After his initial suspension of one and a half seasons, Armstrong appealed to the Sport Dispute Resolution Centre of Canada (SDRCC), where an arbitrator upheld the sanction in a Sept. 12 decision.
Two months later, after video evidence established Armstrong had breached his sanction conditions, Simmons determined he should be suspended from his coaching duties until a day before the 2026-27 hockey season.
While the SDRCC decision did not detail which allegations against Armstrong were considered credible, Morris said that the adjudicator in the case determined allegations that Armstrong pressured families to pay more money to ensure ice time for their children were credible.

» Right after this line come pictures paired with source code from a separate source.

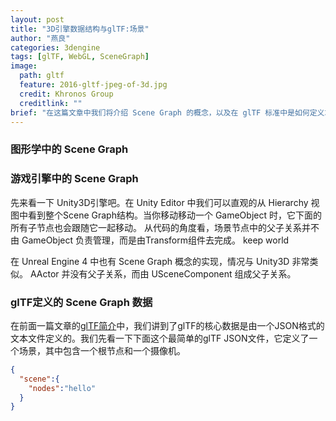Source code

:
 ```yaml
---
layout: post
title: "3D引擎数据结构与glTF:场景"
author: "燕良"
categories: 3dengine
tags: [glTF, WebGL, SceneGraph]
image:
  path: gltf
  feature: 2016-gltf-jpeg-of-3d.jpg
  credit: Khronos Group
  creditlink: ""
brief: "在这篇文章中我们将介绍 Scene Graph 的概念，以及在 glTF 标准中是如何定义场景的。"
---
```


### 图形学中的 Scene Graph

### 游戏引擎中的 Scene Graph

先来看一下 Unity3D引擎吧。在 Unity Editor 中我们可以直观的从 Hierarchy 视图中看到整个Scene Graph结构。当你移动移动一个 GameObject 时，它下面的所有子节点也会跟随它一起移动。  从代码的角度看，场景节点中的父子关系并不由 GameObject 负责管理，而是由Transform组件去完成。
keep world

在 Unreal Engine 4 中也有 Scene Graph 概念的实现，情况与 Unity3D 非常类似。 AActor 并没有父子关系，而由 USceneComponent 组成父子关系。  

### glTF定义的 Scene Graph 数据

在前面一篇文章的[glTF简介](./gltf-intro.md)中，我们讲到了glTF的核心数据是由一个JSON格式的文本文件定义的。我们先看一下下面这个最简单的glTF JSON文件，它定义了一个场景，其中包含一个根节点和一个摄像机。
``` json
{
  "scene":{
    "nodes":"hello"
  }
}
```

The adjudicator also confirmed an investigator’s finding that Armstrong pressured a player to play through a broken collarbone and subsequently failed to provide adequate medical care, Morris said.
However, allegations related to Armstrong’s supposed drinking alcohol on the bench and driving while under the influence were not supported by evidence, Morris said. The allegation Armstrong did not supervise players and created a climate for hazing was similarly unsupported by evidence, Morris said.
“In terms of hazing, what we are talking about was a fine jar where players had to pay a few dollars if they did something wrong,” Morris said. “The senior players started it and when Alex learned of it, he stopped it.”
A central issue throughout Armstrong’s case and appeal was anonymity. Armstrong argued he could not fairly defend himself without knowing the identities of complainants and certain witnesses, particularly where credibility findings were decisive. Hockey Canada’s ITP also refused to hand over to Armstrong the specific evidence provided by witnesses in the case, and only offered generalized statements, Morris said.
“The whole ITP process is absurd,” Morris said. “There’s no procedural process. It’s the wild west. The ITP has relied on anonymous witnesses, allowing them to retain anonymity because of concerns about reprisals. Well, some of the players who would have been on Alex’s team in 2022, when this behaviour was alleged to have happened, have already aged out of junior hockey. It’s not like Alex is going to cut them from a team, right?”
The SDRCC arbitrator determined in its September decision that Hockey Canada’s policies explicitly permit anonymous complaints and that lifting anonymity would risk deterring future complainants.